[Saved entries]
______________________________

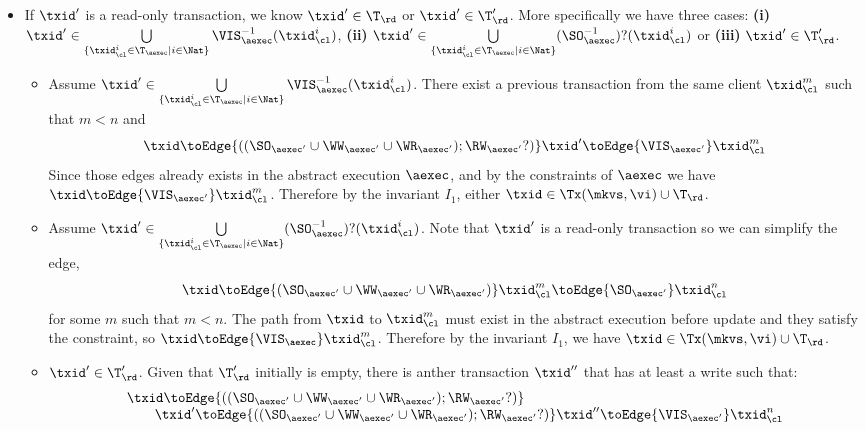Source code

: \begin{itemize}
\begin{itemize}
\item If \( \txid' \) is a read-only transaction, we know \( \txid' \in \T_\rd \) or \( \txid' \in \T'_\rd \).
    More specifically we have three cases: \textbf{(i)} \( \txid' \in \bigcup\limits_{\{\txid_{\cl}^{i} \in \T_{\aexec} \mid i \in \Nat\}} \VIS_{\aexec}^{-1}(\txid^i_\cl) \), \textbf{(ii)} \( \txid' \in \bigcup\limits_{\{\txid_{\cl}^{i} \in \T_{\aexec} \mid i \in \Nat\}} (\SO_{\aexec}^{-1})?(\txid^i_\cl) \) or \textbf{(iii)} \( \txid' \in \T'_\rd\).
    \begin{itemize}
    \item Assume \( \txid' \in \bigcup\limits_{\{\txid_{\cl}^{i} \in \T_{\aexec} \mid i \in \Nat\}} \VIS_{\aexec}^{-1}(\txid^i_\cl) \).
        There exist a previous transaction from the same client \( \txid_\cl^m\) such that \( m < n \) and 
        \[ 
            \txid \toEdge{\left( (\SO_{\aexec'} \cup \WW_{\aexec'} \cup \WR_{\aexec'} ) ; \RW_{\aexec'}? \right) } \txid' \toEdge{\VIS_{\aexec'}}  \txid_\cl^m 
        \]
        Since those edges already exists in the abstract execution \( \aexec\), and by the constraints of \( \aexec \) we have \( \txid \toEdge{\VIS_{\aexec'}} \txid_\cl^m\).
        Therefore by the invariant \( I_1 \), either \( \txid \in \Tx(\mkvs, \vi) \cup \T_\rd \).
    \item Assume \( \txid' \in \bigcup\limits_{\{\txid_{\cl}^{i} \in \T_{\aexec} \mid i \in \Nat\}} (\SO_{\aexec}^{-1})?(\txid^i_\cl) \).
        Note that  \( \txid' \) is a read-only transaction so we can simplify the edge,
        \[ 
            \txid \toEdge{\left( \SO_{\aexec'} \cup \WW_{\aexec'} \cup \WR_{\aexec'}  \right)} \txid_\cl^m \toEdge{\SO_{\aexec'}}  \txid_\cl^n 
        \] 
        for some \( m \) such that \( m < n \).
        The path from \( \txid \) to \( \txid_\cl^m \) must exist in the abstract execution before update and they satisfy the constraint, so \( \txid \toEdge{\VIS_\aexec} \txid_\cl^m \).
        Therefore by the invariant \( I_1 \), we have \( \txid \in \Tx(\mkvs, \vi) \cup \T_\rd \).
    \item \( \txid' \in \T'_\rd \). 
        Given that \( \T'_\rd \) initially is empty, there is anther transaction \( \txid'' \) that has at least a write such that:
        \[
        \begin{array}{l}
            \txid \toEdge{\left( (\SO_{\aexec'} \cup \WW_{\aexec'} \cup \WR_{\aexec'} ) ; \RW_{\aexec'}? \right) } \\
            \qquad \txid' \toEdge{\left( (\SO_{\aexec'} \cup \WW_{\aexec'} \cup \WR_{\aexec'} ) ; \RW_{\aexec'}? \right) } \txid'' \toEdge{\VIS_{\aexec'}}  \txid_\cl^n 

\end{array}\]
\end{itemize}
\end{itemize}
\end{itemize}
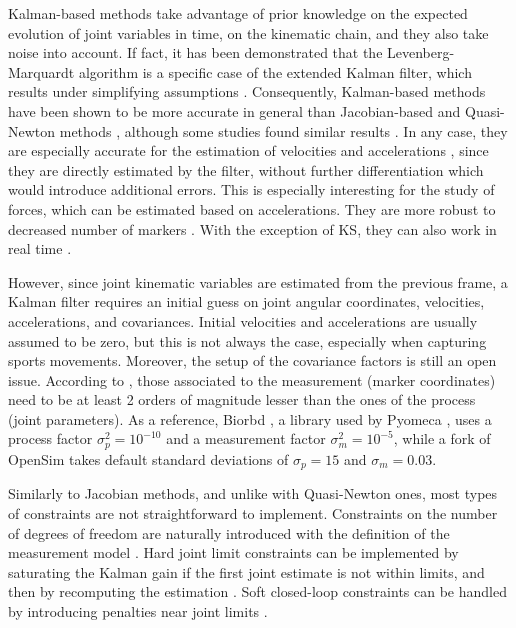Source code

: Kalman-based methods take advantage of prior knowledge on the expected evolution of joint variables in time, on the kinematic chain, and they also take noise into account. If fact, it has been demonstrated that the Levenberg-Marquardt algorithm is a specific case of the extended Kalman filter, which results under simplifying assumptions \cite{Bell1994,Horvath2016}. Consequently, Kalman-based methods have been shown to be more accurate in general than Jacobian-based and Quasi-Newton methods \cite{Cerveri2005,DeGroote2008, Bonnet2017a}, although some studies found similar results \cite{Fohanno2014}. In any case, they are especially accurate for the estimation of velocities and accelerations \cite{Fohanno2014}, since they are directly estimated by the filter, without further differentiation which would introduce additional errors. This is especially interesting for the study of forces, which can be estimated based on accelerations. They are more robust to decreased number of markers \cite{Fohanno2010}. With the exception of KS, they can also work in real time \cite{Fohanno2014}. 

However, since joint kinematic variables are estimated from the previous frame, a Kalman filter requires an initial guess on joint angular coordinates, velocities, accelerations, and covariances. Initial velocities and accelerations are usually assumed to be zero, but this is not always the case, especially when capturing sports movements. Moreover, the setup of the covariance factors is still an open issue. According to \cite{Cerveri2005}, those associated to the measurement (marker coordinates) need to be at least 2 orders of magnitude lesser than the ones of the process (joint parameters). As a reference, Biorbd \cite{Michaud2021}, a library used by Pyomeca \cite{Martinez2020}, uses a process factor $\sigma^2_p=10^{-10}$ and a measurement factor $\sigma^2_m=10^{-5}$, while a fork of OpenSim \cite{DeGroote2008} takes default standard deviations of $\sigma_p=15$ and $\sigma_m=0.03$.

Similarly to Jacobian methods, and unlike with Quasi-Newton ones, most types of constraints are not straightforward to implement. Constraints on the number of degrees of freedom are naturally introduced with the definition of the measurement model \cite{Halvorsen2008}. Hard joint limit constraints can be implemented by saturating the Kalman gain if the first joint estimate is not within limits, and then by recomputing the estimation \cite{Bonnet2017b}. Soft closed-loop constraints can be handled by introducing penalties near joint limits \cite{Fohanno2014}.

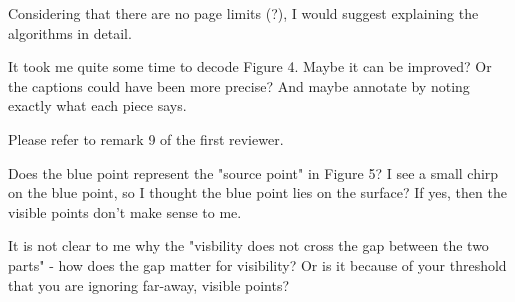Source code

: \documentclass[10pt,french]{letter}
\begin{document}
  \begin{remark}
    Considering that there are no page limits (?), I would suggest explaining the
    algorithms in detail.
  \end{remark}
  \begin{remark}
    It took me quite some time to decode Figure 4. Maybe it can be improved? Or
    the captions could have been more precise? And maybe annotate by noting exactly
    what each piece says.
  \end{remark}
  \begin{response}
    Please refer to remark 9 of the first reviewer.
  \end{response}

  \begin{remark}
    Does the blue point represent the "source point" in Figure 5? I see a small
    chirp on the blue point, so I thought the blue point lies on the surface? If
    yes, then the visible points don't make sense to me.
  \end{remark}
  \begin{remark}
    It is not clear to me why the "visbility does not cross the gap between the
    two parts" - how does the gap matter for visibility? Or is it because of your
    threshold that you are ignoring far-away, visible points?
  \end{remark}
\end{document}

______________________________

> **Action item**:
Each line from the one holding "yes, then the" down to the end of the records above is to be repeated exactly; no other line belongs in the reply.

> **Response**:
    yes, then the visible points don't make sense to me.
  \end{remark}
  \begin{remark}
    It is not clear to me why the "visbility does not cross the gap between the
    two parts" - how does the gap matter for visibility? Or is it because of your
    threshold that you are ignoring far-away, visible points?
  \end{remark}
\end{document}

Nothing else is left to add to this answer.